What the task asks: Please repeat each line of the data exactly, with nothing left out.

[Dataset records]
"""
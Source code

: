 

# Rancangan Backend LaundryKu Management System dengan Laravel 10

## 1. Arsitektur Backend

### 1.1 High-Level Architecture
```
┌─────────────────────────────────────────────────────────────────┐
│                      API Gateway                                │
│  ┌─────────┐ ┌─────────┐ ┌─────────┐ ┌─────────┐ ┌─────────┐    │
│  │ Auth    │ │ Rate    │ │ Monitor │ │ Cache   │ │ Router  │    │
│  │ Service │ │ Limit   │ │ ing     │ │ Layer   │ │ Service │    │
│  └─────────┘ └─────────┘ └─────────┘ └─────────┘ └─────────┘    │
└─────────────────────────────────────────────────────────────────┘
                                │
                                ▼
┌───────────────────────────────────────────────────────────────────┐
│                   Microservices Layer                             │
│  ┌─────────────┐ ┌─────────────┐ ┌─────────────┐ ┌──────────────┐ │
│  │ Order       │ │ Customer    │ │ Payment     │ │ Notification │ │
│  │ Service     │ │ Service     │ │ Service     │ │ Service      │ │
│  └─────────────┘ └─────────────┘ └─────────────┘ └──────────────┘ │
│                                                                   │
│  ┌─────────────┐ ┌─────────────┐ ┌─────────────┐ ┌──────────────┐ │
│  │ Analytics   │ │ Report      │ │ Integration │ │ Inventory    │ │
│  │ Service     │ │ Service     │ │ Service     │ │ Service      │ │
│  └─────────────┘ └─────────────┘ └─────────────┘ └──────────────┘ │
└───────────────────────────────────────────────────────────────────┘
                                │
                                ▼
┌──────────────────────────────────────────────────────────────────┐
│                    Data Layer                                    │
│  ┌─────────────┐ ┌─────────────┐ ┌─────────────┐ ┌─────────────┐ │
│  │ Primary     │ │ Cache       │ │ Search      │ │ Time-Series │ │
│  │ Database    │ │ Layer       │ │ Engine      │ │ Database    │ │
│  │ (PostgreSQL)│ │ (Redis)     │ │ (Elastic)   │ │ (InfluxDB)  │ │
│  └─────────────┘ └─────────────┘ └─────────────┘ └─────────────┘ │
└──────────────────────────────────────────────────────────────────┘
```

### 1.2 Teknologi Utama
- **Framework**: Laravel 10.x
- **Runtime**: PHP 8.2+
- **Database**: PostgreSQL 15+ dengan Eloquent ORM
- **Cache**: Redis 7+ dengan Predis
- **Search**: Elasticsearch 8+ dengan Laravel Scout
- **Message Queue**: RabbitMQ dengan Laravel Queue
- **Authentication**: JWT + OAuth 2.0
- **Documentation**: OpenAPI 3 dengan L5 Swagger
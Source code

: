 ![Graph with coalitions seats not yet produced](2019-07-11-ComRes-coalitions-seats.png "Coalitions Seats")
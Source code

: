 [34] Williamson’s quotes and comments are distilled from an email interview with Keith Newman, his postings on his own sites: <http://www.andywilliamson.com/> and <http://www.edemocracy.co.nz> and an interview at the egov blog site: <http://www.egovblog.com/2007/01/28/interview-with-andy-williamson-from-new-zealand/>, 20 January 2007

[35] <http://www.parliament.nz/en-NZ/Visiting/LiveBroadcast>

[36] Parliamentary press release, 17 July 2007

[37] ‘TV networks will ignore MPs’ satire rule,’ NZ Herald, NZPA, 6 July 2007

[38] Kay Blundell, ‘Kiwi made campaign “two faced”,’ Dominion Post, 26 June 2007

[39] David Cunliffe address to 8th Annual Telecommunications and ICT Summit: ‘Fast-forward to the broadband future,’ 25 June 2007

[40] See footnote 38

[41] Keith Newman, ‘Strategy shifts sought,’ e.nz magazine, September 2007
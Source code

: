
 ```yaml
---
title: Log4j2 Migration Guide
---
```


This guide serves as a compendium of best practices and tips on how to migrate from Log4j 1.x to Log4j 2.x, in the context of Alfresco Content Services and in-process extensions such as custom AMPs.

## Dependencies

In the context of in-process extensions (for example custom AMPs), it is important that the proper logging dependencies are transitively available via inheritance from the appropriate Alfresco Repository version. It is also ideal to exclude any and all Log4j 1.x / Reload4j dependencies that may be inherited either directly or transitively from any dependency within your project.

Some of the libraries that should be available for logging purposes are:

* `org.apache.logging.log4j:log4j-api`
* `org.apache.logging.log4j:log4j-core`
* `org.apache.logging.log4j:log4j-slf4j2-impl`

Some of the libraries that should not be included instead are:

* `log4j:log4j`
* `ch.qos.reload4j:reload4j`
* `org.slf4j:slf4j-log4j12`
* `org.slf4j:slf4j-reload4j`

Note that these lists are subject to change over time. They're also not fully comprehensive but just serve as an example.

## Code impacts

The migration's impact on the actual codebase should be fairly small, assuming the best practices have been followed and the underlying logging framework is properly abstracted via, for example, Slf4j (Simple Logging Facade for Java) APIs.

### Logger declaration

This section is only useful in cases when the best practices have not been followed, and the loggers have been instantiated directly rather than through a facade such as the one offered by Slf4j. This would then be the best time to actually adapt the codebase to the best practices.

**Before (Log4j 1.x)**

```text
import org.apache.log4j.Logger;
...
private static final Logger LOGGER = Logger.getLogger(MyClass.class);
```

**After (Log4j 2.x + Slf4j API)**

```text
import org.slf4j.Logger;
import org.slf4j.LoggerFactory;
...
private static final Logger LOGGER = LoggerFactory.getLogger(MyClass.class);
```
"""
Answer:
Source code

: 

# Rancangan Backend LaundryKu Management System dengan Laravel 10

## 1. Arsitektur Backend

### 1.1 High-Level Architecture
```
┌─────────────────────────────────────────────────────────────────┐
│                      API Gateway                                │
│  ┌─────────┐ ┌─────────┐ ┌─────────┐ ┌─────────┐ ┌─────────┐    │
│  │ Auth    │ │ Rate    │ │ Monitor │ │ Cache   │ │ Router  │    │
│  │ Service │ │ Limit   │ │ ing     │ │ Layer   │ │ Service │    │
│  └─────────┘ └─────────┘ └─────────┘ └─────────┘ └─────────┘    │
└─────────────────────────────────────────────────────────────────┘
                                │
                                ▼
┌───────────────────────────────────────────────────────────────────┐
│                   Microservices Layer                             │
│  ┌─────────────┐ ┌─────────────┐ ┌─────────────┐ ┌──────────────┐ │
│  │ Order       │ │ Customer    │ │ Payment     │ │ Notification │ │
│  │ Service     │ │ Service     │ │ Service     │ │ Service      │ │
│  └─────────────┘ └─────────────┘ └─────────────┘ └──────────────┘ │
│                                                                   │
│  ┌─────────────┐ ┌─────────────┐ ┌─────────────┐ ┌──────────────┐ │
│  │ Analytics   │ │ Report      │ │ Integration │ │ Inventory    │ │
│  │ Service     │ │ Service     │ │ Service     │ │ Service      │ │
│  └─────────────┘ └─────────────┘ └─────────────┘ └──────────────┘ │
└───────────────────────────────────────────────────────────────────┘
                                │
                                ▼
┌──────────────────────────────────────────────────────────────────┐
│                    Data Layer                                    │
│  ┌─────────────┐ ┌─────────────┐ ┌─────────────┐ ┌─────────────┐ │
│  │ Primary     │ │ Cache       │ │ Search      │ │ Time-Series │ │
│  │ Database    │ │ Layer       │ │ Engine      │ │ Database    │ │
│  │ (PostgreSQL)│ │ (Redis)     │ │ (Elastic)   │ │ (InfluxDB)  │ │
│  └─────────────┘ └─────────────┘ └─────────────┘ └─────────────┘ │
└──────────────────────────────────────────────────────────────────┘
```

### 1.2 Teknologi Utama
- **Framework**: Laravel 10.x
- **Runtime**: PHP 8.2+
- **Database**: PostgreSQL 15+ dengan Eloquent ORM
- **Cache**: Redis 7+ dengan Predis
- **Search**: Elasticsearch 8+ dengan Laravel Scout
- **Message Queue**: RabbitMQ dengan Laravel Queue
- **Authentication**: JWT + OAuth 2.0
- **Documentation**: OpenAPI 3 dengan L5 Swagger
Source code

: ![Graph with coalitions seats not yet produced](2019-07-11-ComRes-coalitions-seats.png "Coalitions Seats")
Source code

: [34] Williamson’s quotes and comments are distilled from an email interview with Keith Newman, his postings on his own sites: <http://www.andywilliamson.com/> and <http://www.edemocracy.co.nz> and an interview at the egov blog site: <http://www.egovblog.com/2007/01/28/interview-with-andy-williamson-from-new-zealand/>, 20 January 2007

[35] <http://www.parliament.nz/en-NZ/Visiting/LiveBroadcast>

[36] Parliamentary press release, 17 July 2007

[37] ‘TV networks will ignore MPs’ satire rule,’ NZ Herald, NZPA, 6 July 2007

[38] Kay Blundell, ‘Kiwi made campaign “two faced”,’ Dominion Post, 26 June 2007

[39] David Cunliffe address to 8th Annual Telecommunications and ICT Summit: ‘Fast-forward to the broadband future,’ 25 June 2007

[40] See footnote 38

[41] Keith Newman, ‘Strategy shifts sought,’ e.nz magazine, September 2007
Source code

:
 ```yaml
---
title: Log4j2 Migration Guide
---
```


This guide serves as a compendium of best practices and tips on how to migrate from Log4j 1.x to Log4j 2.x, in the context of Alfresco Content Services and in-process extensions such as custom AMPs.

## Dependencies

In the context of in-process extensions (for example custom AMPs), it is important that the proper logging dependencies are transitively available via inheritance from the appropriate Alfresco Repository version. It is also ideal to exclude any and all Log4j 1.x / Reload4j dependencies that may be inherited either directly or transitively from any dependency within your project.

Some of the libraries that should be available for logging purposes are:

* `org.apache.logging.log4j:log4j-api`
* `org.apache.logging.log4j:log4j-core`
* `org.apache.logging.log4j:log4j-slf4j2-impl`

Some of the libraries that should not be included instead are:

* `log4j:log4j`
* `ch.qos.reload4j:reload4j`
* `org.slf4j:slf4j-log4j12`
* `org.slf4j:slf4j-reload4j`

Note that these lists are subject to change over time. They're also not fully comprehensive but just serve as an example.

## Code impacts

The migration's impact on the actual codebase should be fairly small, assuming the best practices have been followed and the underlying logging framework is properly abstracted via, for example, Slf4j (Simple Logging Facade for Java) APIs.

### Logger declaration

This section is only useful in cases when the best practices have not been followed, and the loggers have been instantiated directly rather than through a facade such as the one offered by Slf4j. This would then be the best time to actually adapt the codebase to the best practices.

**Before (Log4j 1.x)**

```text
import org.apache.log4j.Logger;
...
private static final Logger LOGGER = Logger.getLogger(MyClass.class);
```

**After (Log4j 2.x + Slf4j API)**

```text
import org.slf4j.Logger;
import org.slf4j.LoggerFactory;
...
private static final Logger LOGGER = LoggerFactory.getLogger(MyClass.class);
```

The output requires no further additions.